[Opening Provided data section]
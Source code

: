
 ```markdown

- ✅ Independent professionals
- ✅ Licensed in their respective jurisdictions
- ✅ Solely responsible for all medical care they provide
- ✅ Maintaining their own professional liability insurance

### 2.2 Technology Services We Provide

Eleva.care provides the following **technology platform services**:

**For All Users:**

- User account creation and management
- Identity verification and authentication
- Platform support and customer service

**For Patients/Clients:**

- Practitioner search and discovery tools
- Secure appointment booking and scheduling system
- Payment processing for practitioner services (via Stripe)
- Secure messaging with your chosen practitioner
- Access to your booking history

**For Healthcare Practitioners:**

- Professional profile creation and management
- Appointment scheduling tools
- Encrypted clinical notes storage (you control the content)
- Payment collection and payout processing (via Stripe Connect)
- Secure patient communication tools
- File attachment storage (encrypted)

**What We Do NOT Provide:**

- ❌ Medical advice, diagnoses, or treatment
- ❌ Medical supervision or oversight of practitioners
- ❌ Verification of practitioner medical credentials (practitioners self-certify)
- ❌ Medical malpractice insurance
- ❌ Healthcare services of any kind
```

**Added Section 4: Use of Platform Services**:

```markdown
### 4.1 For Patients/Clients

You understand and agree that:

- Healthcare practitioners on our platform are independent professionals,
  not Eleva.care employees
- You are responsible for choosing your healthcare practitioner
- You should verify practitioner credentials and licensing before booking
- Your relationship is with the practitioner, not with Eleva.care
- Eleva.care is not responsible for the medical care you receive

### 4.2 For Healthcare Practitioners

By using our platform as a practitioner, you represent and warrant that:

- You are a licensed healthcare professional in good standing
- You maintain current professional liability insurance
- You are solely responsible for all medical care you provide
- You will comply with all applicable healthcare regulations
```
[Closing Provided data section]
* _Exercise objective_
From the first line to the last, output the records word for word.

* _Exercise answer_
Source code

:
 ```markdown

- ✅ Independent professionals
- ✅ Licensed in their respective jurisdictions
- ✅ Solely responsible for all medical care they provide
- ✅ Maintaining their own professional liability insurance

### 2.2 Technology Services We Provide

Eleva.care provides the following **technology platform services**:

**For All Users:**

- User account creation and management
- Identity verification and authentication
- Platform support and customer service

**For Patients/Clients:**

- Practitioner search and discovery tools
- Secure appointment booking and scheduling system
- Payment processing for practitioner services (via Stripe)
- Secure messaging with your chosen practitioner
- Access to your booking history

**For Healthcare Practitioners:**

- Professional profile creation and management
- Appointment scheduling tools
- Encrypted clinical notes storage (you control the content)
- Payment collection and payout processing (via Stripe Connect)
- Secure patient communication tools
- File attachment storage (encrypted)

**What We Do NOT Provide:**

- ❌ Medical advice, diagnoses, or treatment
- ❌ Medical supervision or oversight of practitioners
- ❌ Verification of practitioner medical credentials (practitioners self-certify)
- ❌ Medical malpractice insurance
- ❌ Healthcare services of any kind
```

**Added Section 4: Use of Platform Services**:

```markdown
### 4.1 For Patients/Clients

You understand and agree that:

- Healthcare practitioners on our platform are independent professionals,
  not Eleva.care employees
- You are responsible for choosing your healthcare practitioner
- You should verify practitioner credentials and licensing before booking
- Your relationship is with the practitioner, not with Eleva.care
- Eleva.care is not responsible for the medical care you receive

### 4.2 For Healthcare Practitioners

By using our platform as a practitioner, you represent and warrant that:

- You are a licensed healthcare professional in good standing
- You maintain current professional liability insurance
- You are solely responsible for all medical care you provide
- You will comply with all applicable healthcare regulations
```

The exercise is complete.